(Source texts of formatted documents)
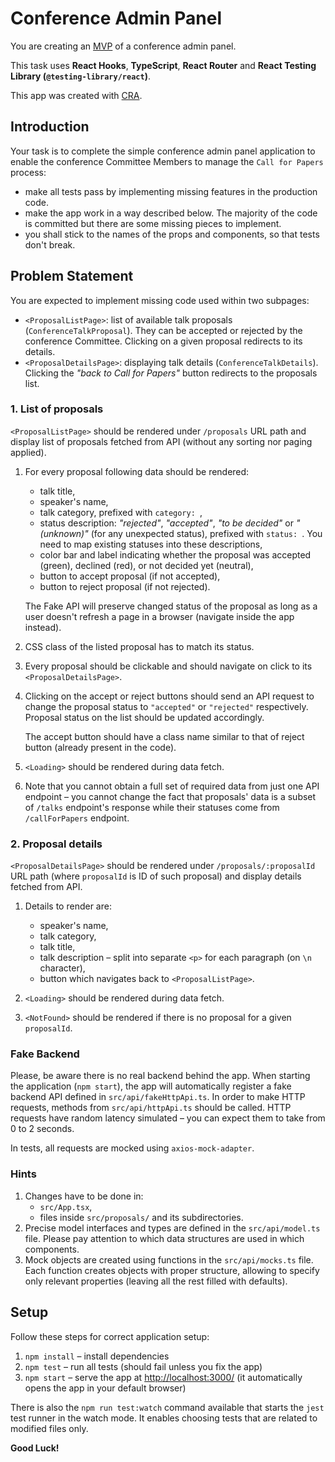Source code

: # Conference Admin Panel

You are creating an [MVP](https://en.wikipedia.org/wiki/Minimum_viable_product) of a conference admin panel.

This task uses **React Hooks**, **TypeScript**, **React Router** and **React Testing Library (`@testing-library/react`)**.

This app was created with [CRA](https://create-react-app.dev).

## Introduction

Your task is to complete the simple conference admin panel application to enable the conference Committee Members to manage the `Call for Papers` process:
- make all tests pass by implementing missing features in the production code.
- make the app work in a way described below.  The majority of the code is committed but there are some missing pieces to implement.
- you shall stick to the names of the props and components, so that tests don't break.

## Problem Statement

You are expected to implement missing code used within two subpages:
- `<ProposalListPage>`: list of available talk proposals (`ConferenceTalkProposal`). They can be accepted or rejected by the conference Committee. Clicking on a given proposal redirects to its details.
- `<ProposalDetailsPage>`: displaying talk details (`ConferenceTalkDetails`). Clicking the _"back to Call for Papers"_ button redirects to the proposals list.

### 1. List of proposals

`<ProposalListPage>` should be rendered under `/proposals` URL path and display list of proposals fetched from API (without any sorting nor paging applied).

1. For every proposal following data should be rendered:
   - talk title,
   - speaker's name,
   - talk category, prefixed with `category: `,
   - status description: _"rejected"_, _"accepted"_, _"to be decided"_ or _"(unknown)"_ (for any unexpected status), prefixed with `status: `. You need to map existing statuses into these descriptions,
   - color bar and label indicating whether the proposal was accepted (green), declined (red), or not decided yet (neutral),
   - button to accept proposal (if not accepted),
   - button to reject proposal (if not rejected).

   The Fake API will preserve changed status of the proposal as long as a user doesn't refresh a page in a browser (navigate inside the app instead).

2. CSS class of the listed proposal has to match its status.

4. Every proposal should be clickable and should navigate on click
   to its `<ProposalDetailsPage>`.

5. Clicking on the accept or reject buttons should send an API request to change the  proposal status to `"accepted"` or `"rejected"` respectively. Proposal status on the list should be updated accordingly.

    The accept button should have a class name similar to that of reject button (already present in the code).

6. `<Loading>` should be rendered during data fetch.

7. Note that you cannot obtain a full set of required data from just one API endpoint – you cannot change the fact that proposals' data is a subset of `/talks` endpoint's response while their statuses come from `/callForPapers` endpoint.

### 2. Proposal details

`<ProposalDetailsPage>` should be rendered under `/proposals/:proposalId` URL path (where `proposalId` is ID of such proposal) and display details fetched from API.

1. Details to render are:
   - speaker's name,
   - talk category,
   - talk title,
   - talk description – split into separate `<p>` for each paragraph (on `\n` character),
   - button which navigates back to `<ProposalListPage>`.

2. `<Loading>` should be rendered during data fetch.

3. `<NotFound>` should be rendered if there is no proposal for a given `proposalId`.

### Fake Backend

Please, be aware there is no real backend behind the app. When starting the application (`npm start`), the app will automatically register a fake backend API defined in `src/api/fakeHttpApi.ts`. In order to make HTTP requests, methods from `src/api/httpApi.ts` should be called. HTTP requests have random latency simulated – you can expect them to take from 0 to 2 seconds.

In tests, all requests are mocked using `axios-mock-adapter`.

### Hints

1. Changes have to be done in:
   - `src/App.tsx`,
   - files inside `src/proposals/` and its subdirectories.
2. Precise model interfaces and types are defined in the `src/api/model.ts` file. Please pay attention to which data structures are used in which components.
3. Mock objects are created using functions in the `src/api/mocks.ts` file. Each function creates objects with proper structure, allowing to specify only relevant properties (leaving all the rest filled with defaults).

## Setup

Follow these steps for correct application setup:

1. `npm install` – install dependencies
2. `npm test` – run all tests (should fail unless you fix the app)
3. `npm start` – serve the app at [http://localhost:3000/](http://localhost:3000/) (it automatically opens the app in your default browser)

There is also the `npm run test:watch` command available that starts the `jest` test runner in the watch mode. It enables choosing tests that are related to modified files only.

**Good Luck!**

## What this task involves
Word for word, restate all of the records. Exclude the pictures.

## Solution to the problem
Source code

: # Conference Admin Panel

You are creating an [MVP](https://en.wikipedia.org/wiki/Minimum_viable_product) of a conference admin panel.

This task uses **React Hooks**, **TypeScript**, **React Router** and **React Testing Library (`@testing-library/react`)**.

This app was created with [CRA](https://create-react-app.dev).

## Introduction

Your task is to complete the simple conference admin panel application to enable the conference Committee Members to manage the `Call for Papers` process:
- make all tests pass by implementing missing features in the production code.
- make the app work in a way described below.  The majority of the code is committed but there are some missing pieces to implement.
- you shall stick to the names of the props and components, so that tests don't break.

## Problem Statement

You are expected to implement missing code used within two subpages:
- `<ProposalListPage>`: list of available talk proposals (`ConferenceTalkProposal`). They can be accepted or rejected by the conference Committee. Clicking on a given proposal redirects to its details.
- `<ProposalDetailsPage>`: displaying talk details (`ConferenceTalkDetails`). Clicking the _"back to Call for Papers"_ button redirects to the proposals list.

### 1. List of proposals

`<ProposalListPage>` should be rendered under `/proposals` URL path and display list of proposals fetched from API (without any sorting nor paging applied).

1. For every proposal following data should be rendered:
   - talk title,
   - speaker's name,
   - talk category, prefixed with `category: `,
   - status description: _"rejected"_, _"accepted"_, _"to be decided"_ or _"(unknown)"_ (for any unexpected status), prefixed with `status: `. You need to map existing statuses into these descriptions,
   - color bar and label indicating whether the proposal was accepted (green), declined (red), or not decided yet (neutral),
   - button to accept proposal (if not accepted),
   - button to reject proposal (if not rejected).

   The Fake API will preserve changed status of the proposal as long as a user doesn't refresh a page in a browser (navigate inside the app instead).

2. CSS class of the listed proposal has to match its status.

4. Every proposal should be clickable and should navigate on click
   to its `<ProposalDetailsPage>`.

5. Clicking on the accept or reject buttons should send an API request to change the  proposal status to `"accepted"` or `"rejected"` respectively. Proposal status on the list should be updated accordingly.

    The accept button should have a class name similar to that of reject button (already present in the code).

6. `<Loading>` should be rendered during data fetch.

7. Note that you cannot obtain a full set of required data from just one API endpoint – you cannot change the fact that proposals' data is a subset of `/talks` endpoint's response while their statuses come from `/callForPapers` endpoint.

### 2. Proposal details

`<ProposalDetailsPage>` should be rendered under `/proposals/:proposalId` URL path (where `proposalId` is ID of such proposal) and display details fetched from API.

1. Details to render are:
   - speaker's name,
   - talk category,
   - talk title,
   - talk description – split into separate `<p>` for each paragraph (on `\n` character),
   - button which navigates back to `<ProposalListPage>`.

2. `<Loading>` should be rendered during data fetch.

3. `<NotFound>` should be rendered if there is no proposal for a given `proposalId`.

### Fake Backend

Please, be aware there is no real backend behind the app. When starting the application (`npm start`), the app will automatically register a fake backend API defined in `src/api/fakeHttpApi.ts`. In order to make HTTP requests, methods from `src/api/httpApi.ts` should be called. HTTP requests have random latency simulated – you can expect them to take from 0 to 2 seconds.

In tests, all requests are mocked using `axios-mock-adapter`.

### Hints

1. Changes have to be done in:
   - `src/App.tsx`,
   - files inside `src/proposals/` and its subdirectories.
2. Precise model interfaces and types are defined in the `src/api/model.ts` file. Please pay attention to which data structures are used in which components.
3. Mock objects are created using functions in the `src/api/mocks.ts` file. Each function creates objects with proper structure, allowing to specify only relevant properties (leaving all the rest filled with defaults).

## Setup

Follow these steps for correct application setup:

1. `npm install` – install dependencies
2. `npm test` – run all tests (should fail unless you fix the app)
3. `npm start` – serve the app at [http://localhost:3000/](http://localhost:3000/) (it automatically opens the app in your default browser)

There is also the `npm run test:watch` command available that starts the `jest` test runner in the watch mode. It enables choosing tests that are related to modified files only.

**Good Luck!**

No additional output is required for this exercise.